Emma Hayes is buzzing. Hayes, the new British coach of the United States Women’s National Soccer Team (USWNT), who will make her debut coaching the U.S. squad in international competition at the Paris Olympics, has just watched her home country knock off the Netherlands in a thrilling Euro 2024 semifinal on July 10. “I’m absolutely over the moon,” Hayes tells TIME from a hotel in New Jersey, where her U.S. team is camped out while training for the Olympics.
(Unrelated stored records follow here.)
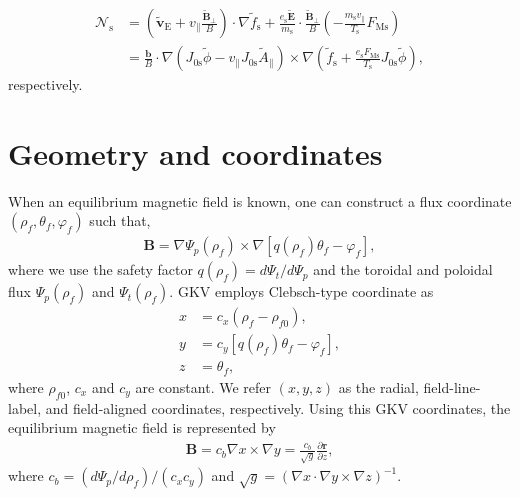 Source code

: \begin{align}
  \mathcal{N}_\mathrm{s} &= \left( \tilde{\bm{v}}_\mathrm{E} + v_\parallel \frac{\tilde{\bm{B}}_\perp}{B} \right) \cdot \nabla \tilde{f}_\mathrm{s} + \frac{e_\mathrm{s} \tilde{\bm{E}}}{m_\mathrm{s}} \cdot \frac{\tilde{\bm{B}}_\perp}{B} \left(- \frac{m_\mathrm{s} v_\parallel}{T_\mathrm{s}} F_\mathrm{Ms} \right) \nonumber \\
  &= \frac{\bm{b}}{B} \cdot \nabla \left( J_{0\mathrm{s}} \tilde{\phi} - v_\parallel J_{0\mathrm{s}} \tilde{A}_\parallel \right) \times \nabla \left( \tilde{f}_\mathrm{s} + \frac{e_\mathrm{s} F_\mathrm{Ms}}{T_\mathrm{s}} J_{0\mathrm{s}} \tilde{\phi} \right), 
\end{align}
respectively.



\section{Geometry and coordinates} 
\label{sec:Geometry and coordinates}

When an equilibrium magnetic field is known, one can construct a flux coordinate $(\rho_f, \theta_f, \varphi_f)$ such that,
\begin{align}
  \bm{B} = \nabla \Psi_p(\rho_f) \times \nabla [q(\rho_f)\theta_f - \varphi_f],
\end{align}
where we use the safety factor $q(\rho_f) = d\Psi_t/d\Psi_p$ and the toroidal and poloidal flux $\Psi_p(\rho_f)$ and $\Psi_t(\rho_f)$. GKV employs Clebsch-type coordinate as
\begin{align}
  x &= c_x (\rho_f - \rho_{f0}), \\
  y &= c_y [q(\rho_f) \theta_f - \varphi_f], \\
  z &= \theta_f,
\end{align}
where $\rho_{f0}$, $c_x$ and $c_y$ are constant. We refer $(x, y, z)$ as the radial, field-line-label, and field-aligned coordinates, respectively. Using this GKV coordinates, the equilibrium magnetic field is represented by 
\begin{align}
  \bm{B} = c_b \nabla x \times \nabla y = \frac{c_b}{\sqrt{g}} \frac{\partial \bm{r}}{\partial z},
\end{align}
where $c_b = (d\Psi_p/d\rho_f)/(c_x c_y)$ and $\sqrt{g} = (\nabla x \cdot \nabla y \times \nabla z)^{-1}$. 

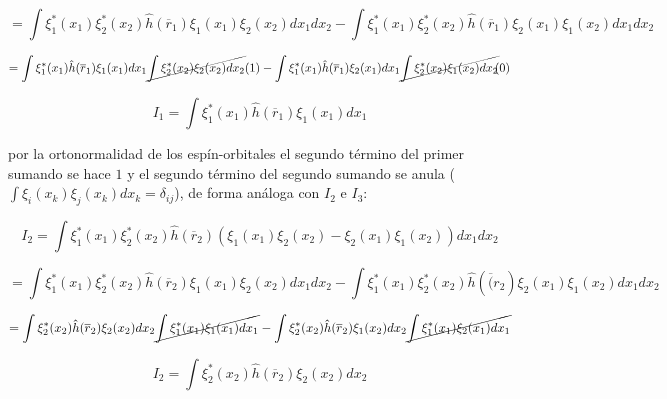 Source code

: \documentclass[12pt,a4paper]{article}
\begin{document}
\begin{enumerate}
\begin{enumerate}
    \begin{equation*}
        = \int  \xi_{1}^{*} (x_1) \xi_{2}^{*} (x_2)\hat{h}(\overline{r}_1)\xi_{1} (x_1) \xi_{2} (x_2) d x_1 dx_2 - \int  \xi_{1}^{*} (x_1) \xi_{2}^{*} (x_2)\hat{h}(\overline{r}_1)\xi_{2} (x_1) \xi_{1} (x_2) d x_1 dx_2
    \end{equation*}
    
    \begin{equation*}
        = \int  \xi_{1}^{*} (x_1) \hat{h}(\overline{r}_1)\xi_{1} (x_1)  d x_1 \cancel{\int \xi_{2}^{*} (x_2) \xi_{2} (x_2) dx_2}(1) - \int  \xi_{1}^{*} (x_1) \hat{h}(\overline{r}_1)\xi_{2} (x_1)  d x_1\cancel{ \int \xi_{2}^{*} (x_2) \xi_{1} (x_2) dx_2}\hspace{-0.1cm}(0)
    \end{equation*}
    
    \begin{equation}
        I_1= \int  \xi_{1}^{*} (x_1) \hat{h}(\overline{r}_1)\xi_{1} (x_1)  d x_1
    \end{equation}
    
    por la ortonormalidad de los espín-orbitales el segundo término del primer sumando se hace $1$ y el segundo término del segundo sumando se anula ($\int \xi_i(x_k) \xi_j (x_k) dx_k = \delta_{ij}$), de forma análoga con $I_2$ e $I_3$:
    
    \begin{equation*}
        I_2 = \int  \xi_{1}^{*} (x_1) \xi_{2}^{*} (x_2)\hat{h}(\overline{r}_2) (\xi_{1} (x_1) \xi_{2} (x_2) - \xi_{2} (x_1) \xi_{1} (x_2)) d x_1 dx_2
    \end{equation*}
    
    \begin{equation*}
         = \int  \xi_{1}^{*} (x_1) \xi_{2}^{*} (x_2)\hat{h}(\overline{r}_2) \xi_{1} (x_1) \xi_{2} (x_2) d x_1 dx_2 - \int  \xi_{1}^{*} (x_1) \xi_{2}^{*} (x_2)\hat{h}(\overline(r_2) \xi_{2} (x_1) \xi_{1} (x_2) d x_1 dx_2
    \end{equation*}
    
    \begin{equation*}
         = \int  \xi_{2}^{*} (x_2) \hat{h}(\overline{r}_2) \xi_{2} (x_2)  d x_2 \cancel{\int \xi_{1}^{*}(x_1) \xi_{1} (x_1)dx_1} - \int  \xi_{2}^{*} (x_2)\hat{h}(\overline{r}_2) \xi_{1} (x_2)  d x_2 \cancel{\int \xi_{1}^{*}(x_1) \xi_{2} (x_1) dx_1}
    \end{equation*}
    
    \begin{equation}
        I_2 = \int \xi_{2}^{*} (x_2) \hat{h}(\overline{r}_2) \xi_2 (x_2) dx_2
    \end{equation}
    

\end{enumerate}
\end{enumerate}
\end{document}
But lest anyone be concerned that the mind of the coach of the most-dissected, honored, revered, and reviled American team in international sports is wandering too far afield, toward home—where Hayes grew up playing football in the streets of London and until May of this year was the wildly successful coach at Chelsea FC, one of the world’s premier club teams, and where the monarchy has appointed an Officer of the Most Excellent Order of the British Empire (OBE), a few notches below knighthood—Hayes focuses on her task at hand: restoring glory to America.
“I’ve always felt my best here,” says Hayes, who has coached both college and professional teams in the United States. “You have to be ready for this job,” she adds. “Experiencing the things I have has prepared me for it. I am so privileged that I've been picked to do this job. And yeah, I'm loving it. I'm absolutely loving it.”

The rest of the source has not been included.